Stored data entries
· · · · ·

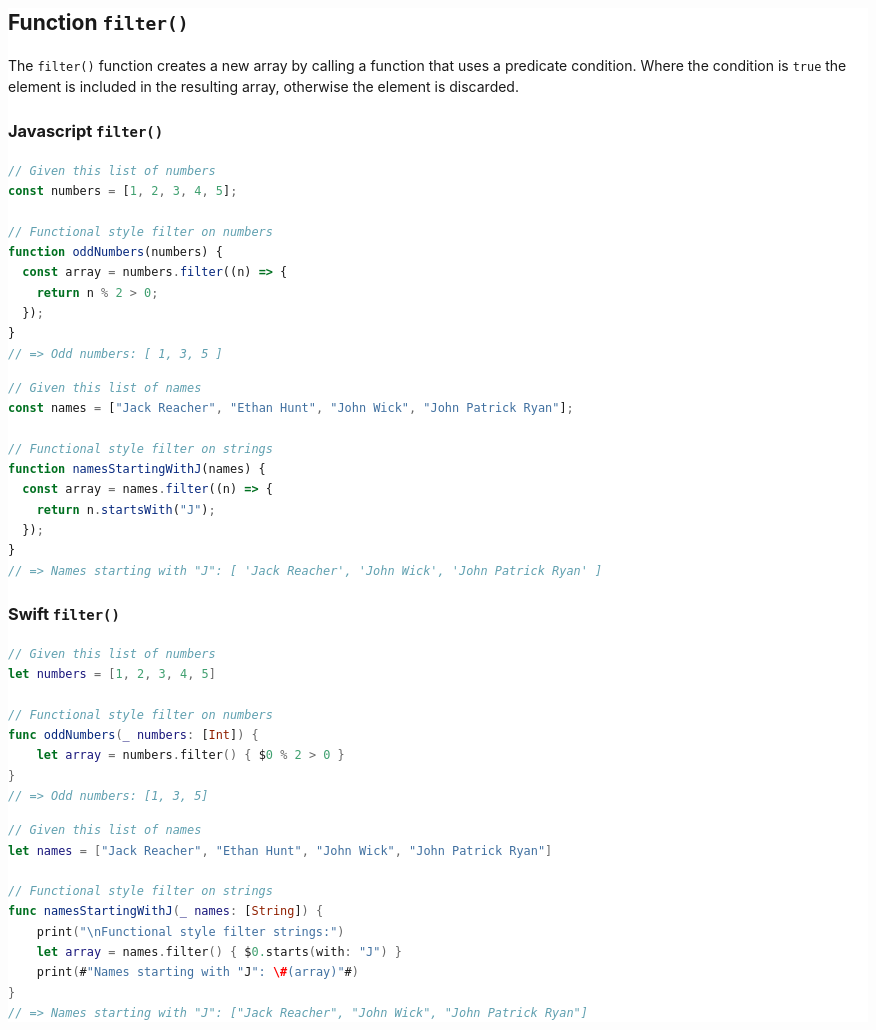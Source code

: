 ## Function `filter()`

The `filter()` function creates a new array by calling a function that uses a predicate condition. Where the condition
is `true` the element is included in the resulting array, otherwise the element is discarded.

### Javascript `filter()`

```javascript
// Given this list of numbers
const numbers = [1, 2, 3, 4, 5];

// Functional style filter on numbers
function oddNumbers(numbers) {
  const array = numbers.filter((n) => {
    return n % 2 > 0;
  });
}
// => Odd numbers: [ 1, 3, 5 ]
```

```javascript
// Given this list of names
const names = ["Jack Reacher", "Ethan Hunt", "John Wick", "John Patrick Ryan"];

// Functional style filter on strings
function namesStartingWithJ(names) {
  const array = names.filter((n) => {
    return n.startsWith("J");
  });
}
// => Names starting with "J": [ 'Jack Reacher', 'John Wick', 'John Patrick Ryan' ]
```

### Swift `filter()`

```swift
// Given this list of numbers
let numbers = [1, 2, 3, 4, 5]

// Functional style filter on numbers
func oddNumbers(_ numbers: [Int]) {
    let array = numbers.filter() { $0 % 2 > 0 }
}
// => Odd numbers: [1, 3, 5]
```

```swift
// Given this list of names
let names = ["Jack Reacher", "Ethan Hunt", "John Wick", "John Patrick Ryan"]

// Functional style filter on strings
func namesStartingWithJ(_ names: [String]) {
    print("\nFunctional style filter strings:")
    let array = names.filter() { $0.starts(with: "J") }
    print(#"Names starting with "J": \#(array)"#)
}
// => Names starting with "J": ["Jack Reacher", "John Wick", "John Patrick Ryan"]
```
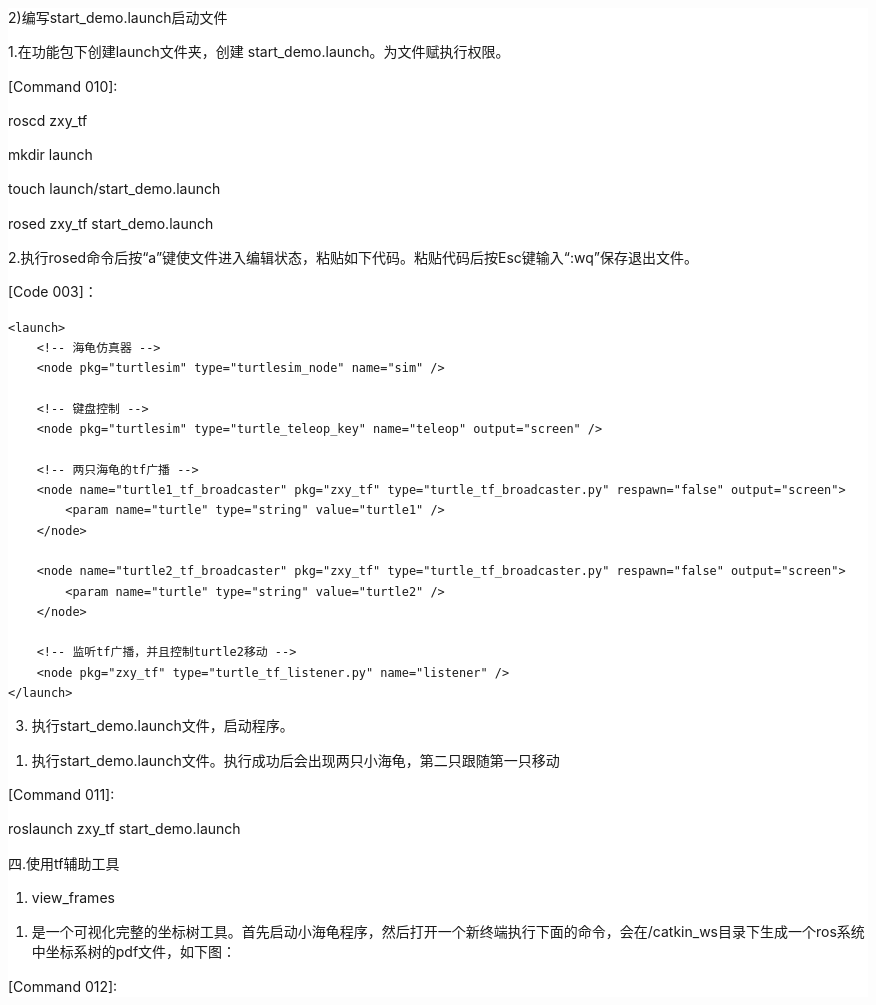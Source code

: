 2)编写start_demo.launch启动文件

1.在功能包下创建launch文件夹，创建 start_demo.launch。为文件赋执行权限。

[Command 010]:

roscd zxy_tf

mkdir launch

touch launch/start_demo.launch

rosed zxy_tf start_demo.launch



2.执行rosed命令后按“a”键使文件进入编辑状态，粘贴如下代码。粘贴代码后按Esc键输入“:wq”保存退出文件。

[Code 003]：
```
<launch>
    <!-- 海龟仿真器 -->
    <node pkg="turtlesim" type="turtlesim_node" name="sim" />

    <!-- 键盘控制 -->
    <node pkg="turtlesim" type="turtle_teleop_key" name="teleop" output="screen" />

    <!-- 两只海龟的tf广播 -->
    <node name="turtle1_tf_broadcaster" pkg="zxy_tf" type="turtle_tf_broadcaster.py" respawn="false" output="screen">
        <param name="turtle" type="string" value="turtle1" />
    </node>

    <node name="turtle2_tf_broadcaster" pkg="zxy_tf" type="turtle_tf_broadcaster.py" respawn="false" output="screen">
        <param name="turtle" type="string" value="turtle2" />
    </node>

    <!-- 监听tf广播，并且控制turtle2移动 -->
    <node pkg="zxy_tf" type="turtle_tf_listener.py" name="listener" />
</launch>
```
3) 执行start_demo.launch文件，启动程序。

1. 执行start_demo.launch文件。执行成功后会出现两只小海龟，第二只跟随第一只移动

[Command 011]:

roslaunch zxy_tf start_demo.launch



四.使用tf辅助工具

1) view_frames

1. 是一个可视化完整的坐标树工具。首先启动小海龟程序，然后打开一个新终端执行下面的命令，会在/catkin_ws目录下生成一个ros系统中坐标系树的pdf文件，如下图：

[Command 012]:
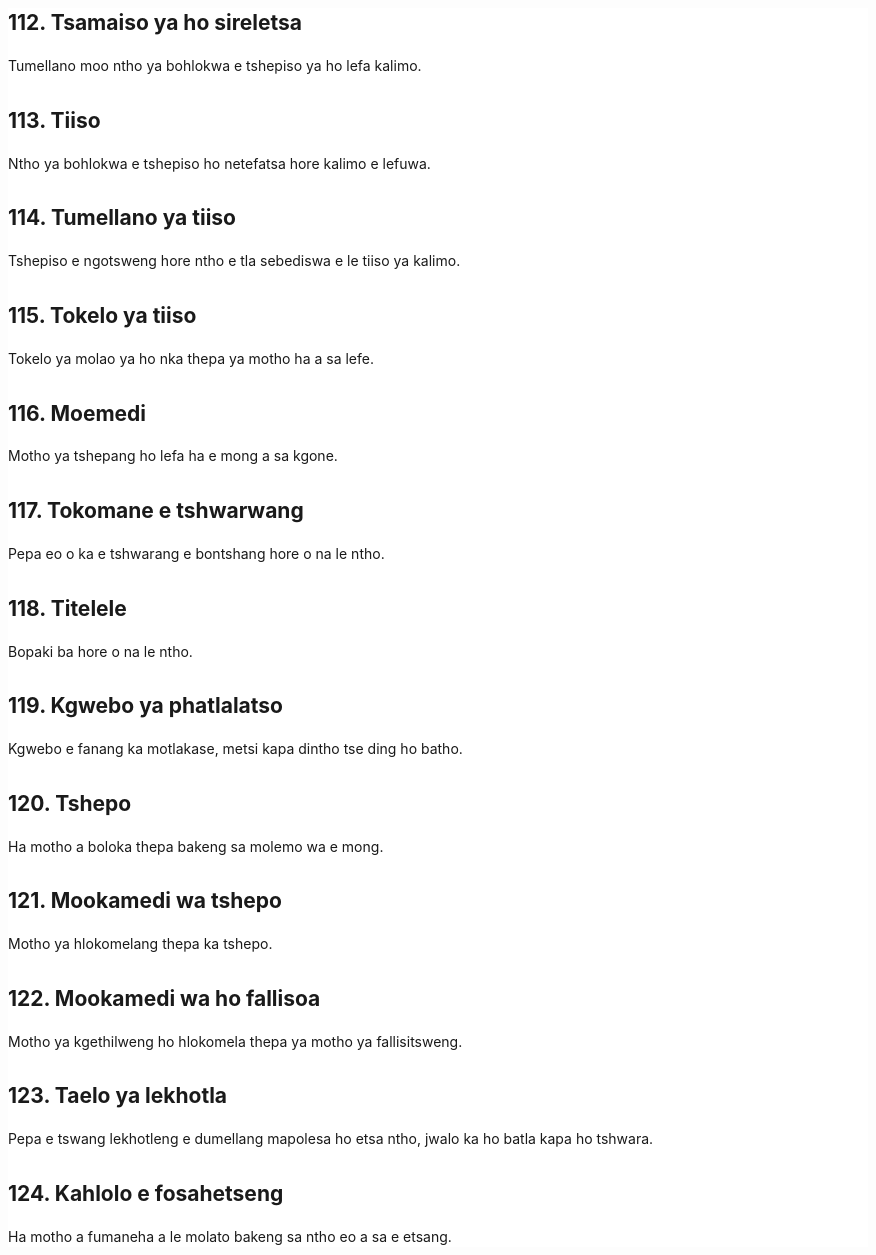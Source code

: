 ## 112. Tsamaiso ya ho sireletsa
Tumellano moo ntho ya bohlokwa e tshepiso ya ho lefa kalimo.

## 113. Tiiso
Ntho ya bohlokwa e tshepiso ho netefatsa hore kalimo e lefuwa.

## 114. Tumellano ya tiiso
Tshepiso e ngotsweng hore ntho e tla sebediswa e le tiiso ya kalimo.

## 115. Tokelo ya tiiso
Tokelo ya molao ya ho nka thepa ya motho ha a sa lefe.

## 116. Moemedi
Motho ya tshepang ho lefa ha e mong a sa kgone.

## 117. Tokomane e tshwarwang
Pepa eo o ka e tshwarang e bontshang hore o na le ntho.

## 118. Titelele
Bopaki ba hore o na le ntho.

## 119. Kgwebo ya phatlalatso
Kgwebo e fanang ka motlakase, metsi kapa dintho tse ding ho batho.

## 120. Tshepo
Ha motho a boloka thepa bakeng sa molemo wa e mong.

## 121. Mookamedi wa tshepo
Motho ya hlokomelang thepa ka tshepo.

## 122. Mookamedi wa ho fallisoa
Motho ya kgethilweng ho hlokomela thepa ya motho ya fallisitsweng.

## 123. Taelo ya lekhotla
Pepa e tswang lekhotleng e dumellang mapolesa ho etsa ntho, jwalo ka ho batla kapa ho tshwara.

## 124. Kahlolo e fosahetseng
Ha motho a fumaneha a le molato bakeng sa ntho eo a sa e etsang.
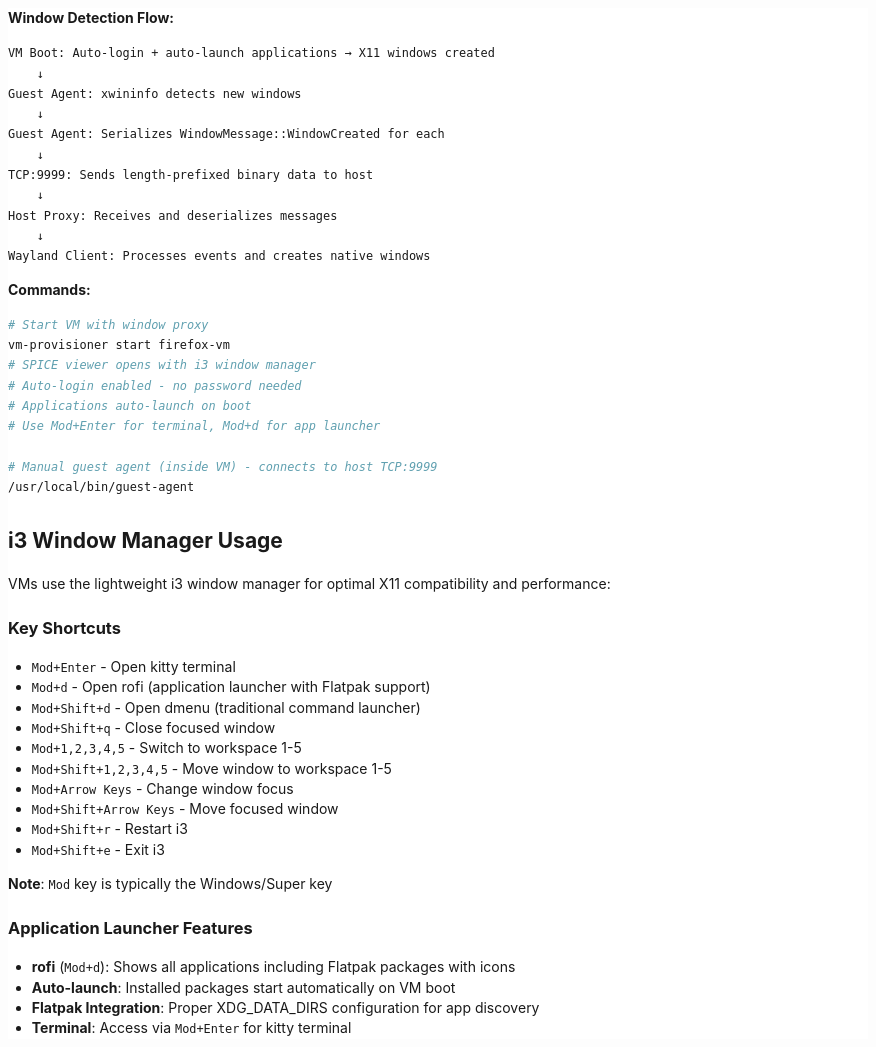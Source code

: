 **Window Detection Flow:**
```
VM Boot: Auto-login + auto-launch applications → X11 windows created
    ↓
Guest Agent: xwininfo detects new windows
    ↓  
Guest Agent: Serializes WindowMessage::WindowCreated for each
    ↓
TCP:9999: Sends length-prefixed binary data to host
    ↓
Host Proxy: Receives and deserializes messages  
    ↓
Wayland Client: Processes events and creates native windows
```

**Commands:**
```bash
# Start VM with window proxy
vm-provisioner start firefox-vm
# SPICE viewer opens with i3 window manager
# Auto-login enabled - no password needed
# Applications auto-launch on boot
# Use Mod+Enter for terminal, Mod+d for app launcher

# Manual guest agent (inside VM) - connects to host TCP:9999
/usr/local/bin/guest-agent
```

## i3 Window Manager Usage

VMs use the lightweight i3 window manager for optimal X11 compatibility and performance:

### Key Shortcuts
- `Mod+Enter` - Open kitty terminal
- `Mod+d` - Open rofi (application launcher with Flatpak support)
- `Mod+Shift+d` - Open dmenu (traditional command launcher)
- `Mod+Shift+q` - Close focused window
- `Mod+1,2,3,4,5` - Switch to workspace 1-5
- `Mod+Shift+1,2,3,4,5` - Move window to workspace 1-5
- `Mod+Arrow Keys` - Change window focus
- `Mod+Shift+Arrow Keys` - Move focused window
- `Mod+Shift+r` - Restart i3
- `Mod+Shift+e` - Exit i3

**Note**: `Mod` key is typically the Windows/Super key

### Application Launcher Features
- **rofi** (`Mod+d`): Shows all applications including Flatpak packages with icons
- **Auto-launch**: Installed packages start automatically on VM boot
- **Flatpak Integration**: Proper XDG_DATA_DIRS configuration for app discovery
- **Terminal**: Access via `Mod+Enter` for kitty terminal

· · · · ·

Copy down every line of the entries containing the word "array".

The `filter()` function creates a new array by calling a function that uses a predicate condition. Where the condition
is `true` the element is included in the resulting array, otherwise the element is discarded.
  const array = numbers.filter((n) => {
  const array = names.filter((n) => {
    let array = numbers.filter() { $0 % 2 > 0 }
    let array = names.filter() { $0.starts(with: "J") }
    print(#"Names starting with "J": \#(array)"#)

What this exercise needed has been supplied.